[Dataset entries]
════════════════
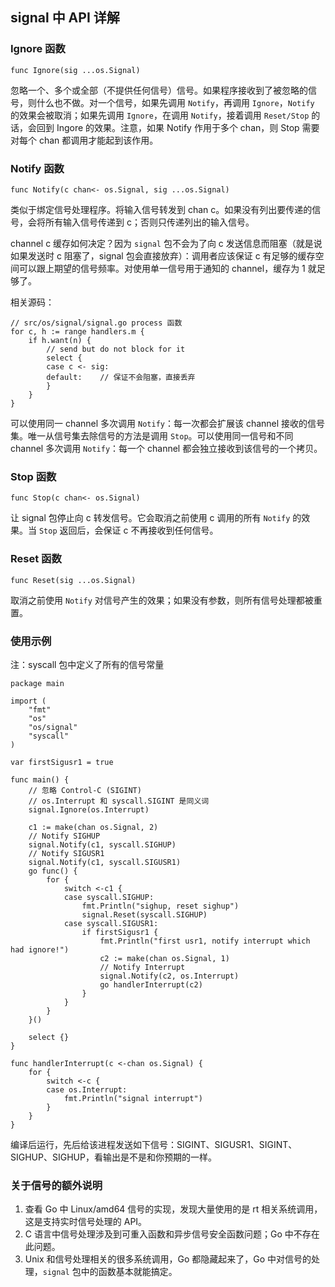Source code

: ## signal 中 API 详解

### Ignore 函数

`func Ignore(sig ...os.Signal)`

忽略一个、多个或全部（不提供任何信号）信号。如果程序接收到了被忽略的信号，则什么也不做。对一个信号，如果先调用 `Notify`，再调用 `Ignore`，`Notify` 的效果会被取消；如果先调用 `Ignore`，在调用 `Notify`，接着调用 `Reset/Stop` 的话，会回到 Ingore 的效果。注意，如果 Notify 作用于多个 chan，则 Stop 需要对每个 chan 都调用才能起到该作用。

### Notify 函数

`func Notify(c chan<- os.Signal, sig ...os.Signal)`

类似于绑定信号处理程序。将输入信号转发到 chan c。如果没有列出要传递的信号，会将所有输入信号传递到 c；否则只传递列出的输入信号。

channel c 缓存如何决定？因为 `signal` 包不会为了向 c 发送信息而阻塞（就是说如果发送时 c 阻塞了，signal 包会直接放弃）：调用者应该保证 c 有足够的缓存空间可以跟上期望的信号频率。对使用单一信号用于通知的 channel，缓存为 1 就足够了。

相关源码：

	// src/os/signal/signal.go process 函数
	for c, h := range handlers.m {
		if h.want(n) {
			// send but do not block for it
			select {
			case c <- sig:
			default:	// 保证不会阻塞，直接丢弃
			}
		}
	}

可以使用同一 channel 多次调用 `Notify`：每一次都会扩展该 channel 接收的信号集。唯一从信号集去除信号的方法是调用 `Stop`。可以使用同一信号和不同 channel 多次调用 `Notify`：每一个 channel 都会独立接收到该信号的一个拷贝。

### Stop 函数

`func Stop(c chan<- os.Signal)`

让 signal 包停止向 c 转发信号。它会取消之前使用 c 调用的所有 `Notify` 的效果。当 `Stop` 返回后，会保证 c 不再接收到任何信号。

### Reset 函数

`func Reset(sig ...os.Signal)`

取消之前使用 `Notify` 对信号产生的效果；如果没有参数，则所有信号处理都被重置。

### 使用示例

注：syscall 包中定义了所有的信号常量

	package main
	
	import (
		"fmt"
		"os"
		"os/signal"
		"syscall"
	)
	
	var firstSigusr1 = true
	
	func main() {
		// 忽略 Control-C (SIGINT)
		// os.Interrupt 和 syscall.SIGINT 是同义词
		signal.Ignore(os.Interrupt)
	
		c1 := make(chan os.Signal, 2)
		// Notify SIGHUP
		signal.Notify(c1, syscall.SIGHUP)
		// Notify SIGUSR1
		signal.Notify(c1, syscall.SIGUSR1)
		go func() {
			for {
				switch <-c1 {
				case syscall.SIGHUP:
					fmt.Println("sighup, reset sighup")
					signal.Reset(syscall.SIGHUP)
				case syscall.SIGUSR1:
					if firstSigusr1 {
						fmt.Println("first usr1, notify interrupt which had ignore!")
						c2 := make(chan os.Signal, 1)
						// Notify Interrupt
						signal.Notify(c2, os.Interrupt)
						go handlerInterrupt(c2)
					}
				}
			}
		}()
	
		select {}
	}
	
	func handlerInterrupt(c <-chan os.Signal) {
		for {
			switch <-c {
			case os.Interrupt:
				fmt.Println("signal interrupt")
			}
		}
	}

编译后运行，先后给该进程发送如下信号：SIGINT、SIGUSR1、SIGINT、SIGHUP、SIGHUP，看输出是不是和你预期的一样。

### 关于信号的额外说明

1. 查看 Go 中 Linux/amd64 信号的实现，发现大量使用的是 rt 相关系统调用，这是支持实时信号处理的 API。
2. C 语言中信号处理涉及到可重入函数和异步信号安全函数问题；Go 中不存在此问题。
3. Unix 和信号处理相关的很多系统调用，Go 都隐藏起来了，Go 中对信号的处理，`signal` 包中的函数基本就能搞定。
════════════════
**Task to carry out:**
If the string "Println" is in a line of the entries, pick that line out.

**Worked solution:**
					fmt.Println("sighup, reset sighup")
						fmt.Println("first usr1, notify interrupt which had ignore!")
				fmt.Println("signal interrupt")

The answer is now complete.